Mack and other manufacturers took their hybrid technology to Washington in hopes of educating legislators on the benefits of hybrids.
WASHINGTON, D.C. — US legislators were given an up-close look at some hybrid commercial vehicles last week during a demonstration at Capitol Hill.
Mack had a TerraPro cabover hybrid on display at the event (dubbed Hybrid on the Hill Day), which is the company’s first production intent parallel diesel-electric hybrid for Class 8 heavy-duty applications.
“Our hybrid technology will be commercially viable, yet it will take time to establish a robust hybrid market for heavy vehicles that will enable us to invest in large scale production,” said Dennis Slagle, Mack president and CEO. “Incentives will accelerate the adoption of Class 8 hybrids and bring forward the positive environmental changes.”
Mack officials emphasized the important role government can play in encouraging the use of environmentally-friendly commercial vehicles through the use of grants and subsidies. Currently, most heavy-duty hybrids come at a significant cost premium and that will continue until economies of scale are established, company officials pointed out.
“Government incentives are necessary to establish a market for these vehicles with environmental benefits, similar to the incentives offered for hybrid passenger vehicles,” said Tom Kelly, Mack senior vice-president, product portfolio management. “The public benefit of these incentives will be reduced environmental impact as hybrid heavy-duty trucks become more common.”
ArvinMeritor was also represented on Capitol Hill, where it showcased its own hybrid system currently in use by Wal-Mart. Wal-Mart is currently evaluating ArvinMeritor’s first hybrid drivetrain system in linehaul applications.

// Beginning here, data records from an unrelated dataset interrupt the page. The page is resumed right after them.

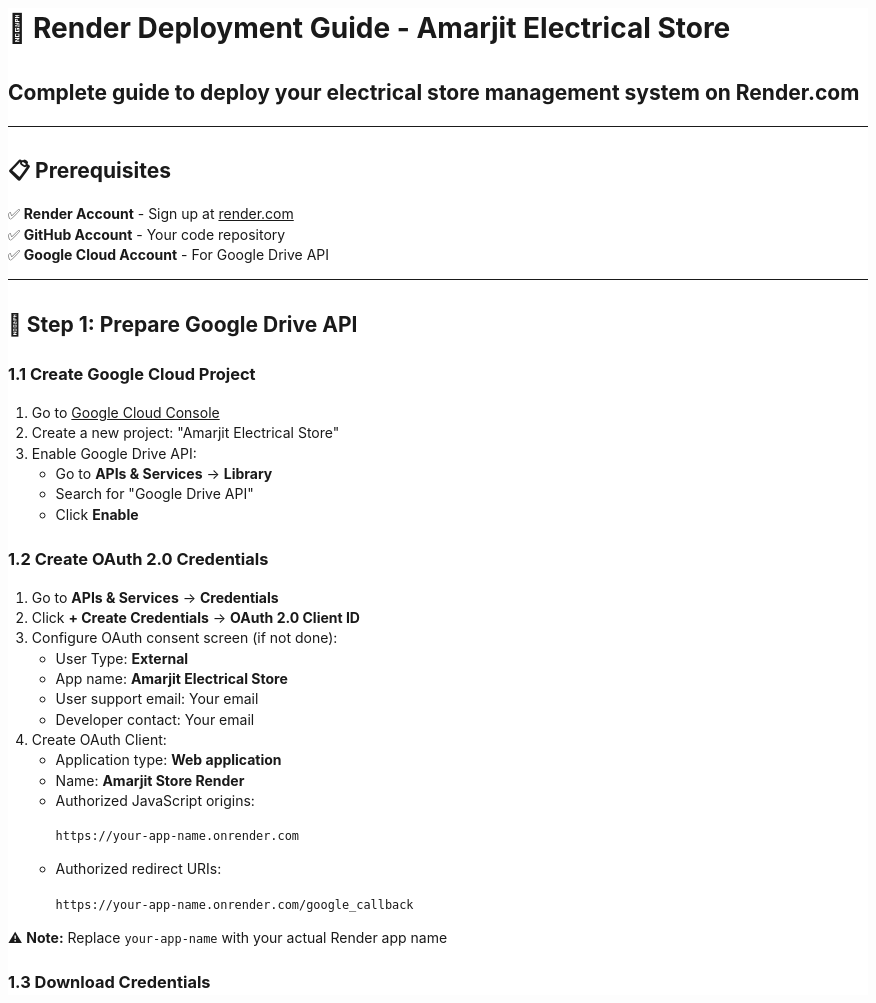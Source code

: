 # 🚀 Render Deployment Guide - Amarjit Electrical Store

## Complete guide to deploy your electrical store management system on Render.com

---

## 📋 **Prerequisites**

✅ **Render Account** - Sign up at [render.com](https://render.com)  
✅ **GitHub Account** - Your code repository  
✅ **Google Cloud Account** - For Google Drive API  

---

## 🔧 **Step 1: Prepare Google Drive API**

### **1.1 Create Google Cloud Project**

1. Go to [Google Cloud Console](https://console.cloud.google.com)
2. Create a new project: "Amarjit Electrical Store"
3. Enable Google Drive API:
   - Go to **APIs & Services** → **Library**
   - Search for "Google Drive API"
   - Click **Enable**

### **1.2 Create OAuth 2.0 Credentials**

1. Go to **APIs & Services** → **Credentials**
2. Click **+ Create Credentials** → **OAuth 2.0 Client ID**
3. Configure OAuth consent screen (if not done):
   - User Type: **External**
   - App name: **Amarjit Electrical Store**
   - User support email: Your email
   - Developer contact: Your email
4. Create OAuth Client:
   - Application type: **Web application**
   - Name: **Amarjit Store Render**
   - Authorized JavaScript origins:
     ```
     https://your-app-name.onrender.com
     ```
   - Authorized redirect URIs:
     ```
     https://your-app-name.onrender.com/google_callback
     ```

⚠️ **Note:** Replace `your-app-name` with your actual Render app name

### **1.3 Download Credentials**

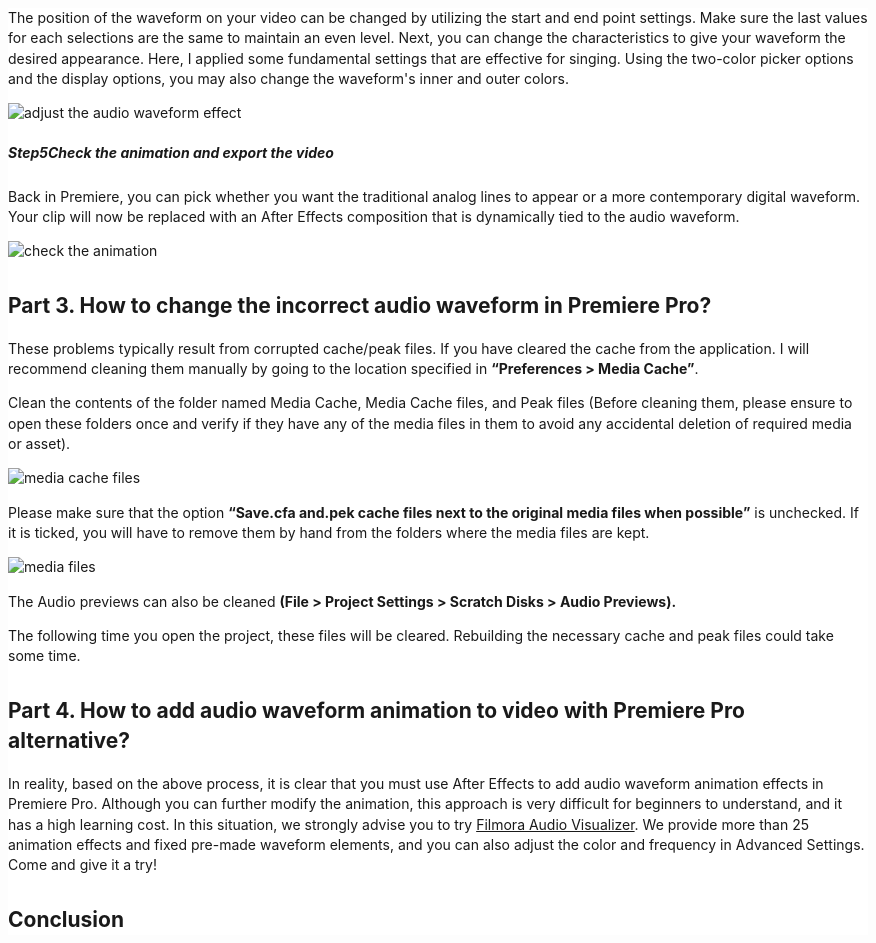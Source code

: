 The position of the waveform on your video can be changed by utilizing the start and end point settings. Make sure the last values for each selections are the same to maintain an even level. Next, you can change the characteristics to give your waveform the desired appearance. Here, I applied some fundamental settings that are effective for singing. Using the two-color picker options and the display options, you may also change the waveform's inner and outer colors.

![adjust the audio waveform effect](https://images.wondershare.com/filmora/article-images/2022/08/premiere-pro-audio-waveform-8.jpg)

##### Step5Check the animation and export the video

Back in Premiere, you can pick whether you want the traditional analog lines to appear or a more contemporary digital waveform. Your clip will now be replaced with an After Effects composition that is dynamically tied to the audio waveform.

![check the animation](https://images.wondershare.com/filmora/article-images/2022/08/premiere-pro-audio-waveform-9.jpg)

## Part 3\. How to change the incorrect audio waveform in Premiere Pro?

These problems typically result from corrupted cache/peak files. If you have cleared the cache from the application. I will recommend cleaning them manually by going to the location specified in **“Preferences > Media Cache”**.

Clean the contents of the folder named Media Cache, Media Cache files, and Peak files (Before cleaning them, please ensure to open these folders once and verify if they have any of the media files in them to avoid any accidental deletion of required media or asset).

![media cache files](https://images.wondershare.com/filmora/article-images/2022/08/premiere-pro-audio-waveform-10.jpg)

Please make sure that the option **“Save.cfa and.pek cache files next to the original media files when possible”** is unchecked. If it is ticked, you will have to remove them by hand from the folders where the media files are kept.

![media files](https://images.wondershare.com/filmora/article-images/2022/08/premiere-pro-audio-waveform-11.jpg)

The Audio previews can also be cleaned **(File > Project Settings > Scratch Disks > Audio Previews).**

The following time you open the project, these files will be cleared. Rebuilding the necessary cache and peak files could take some time.

## Part 4\. How to add audio waveform animation to video with Premiere Pro alternative?

In reality, based on the above process, it is clear that you must use After Effects to add audio waveform animation effects in Premiere Pro. Although you can further modify the animation, this approach is very difficult for beginners to understand, and it has a high learning cost. In this situation, we strongly advise you to try [Filmora Audio Visualizer](https://tools.techidaily.com/wondershare/filmora/download/). We provide more than 25 animation effects and fixed pre-made waveform elements, and you can also adjust the color and frequency in Advanced Settings. Come and give it a try!

## Conclusion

“While most hybrid systems today are best suited for start-stop applications, our hybrid drivetrain is specifically designed for linehaul, over-the-road trucks, the largest segment of the commercial vehicle population,” said Carsten J. Reinhardt, president of ArvinMeritor’s Commercial Vehicle Systems (CVS) business.
The ArvinMeritor system, developed in partnership with Navistar and Cummins, consists of a proprietary motor/generator unit, high-capacity lithium ion batteries and an overall power management system, the company explained.
At speeds of less than 48 mph, the vehicle is powered entirely by the electric motor. At highway speed, the drivetrain phases to the diesel-powered engine. Energy is captured during braking and stored in the batteries.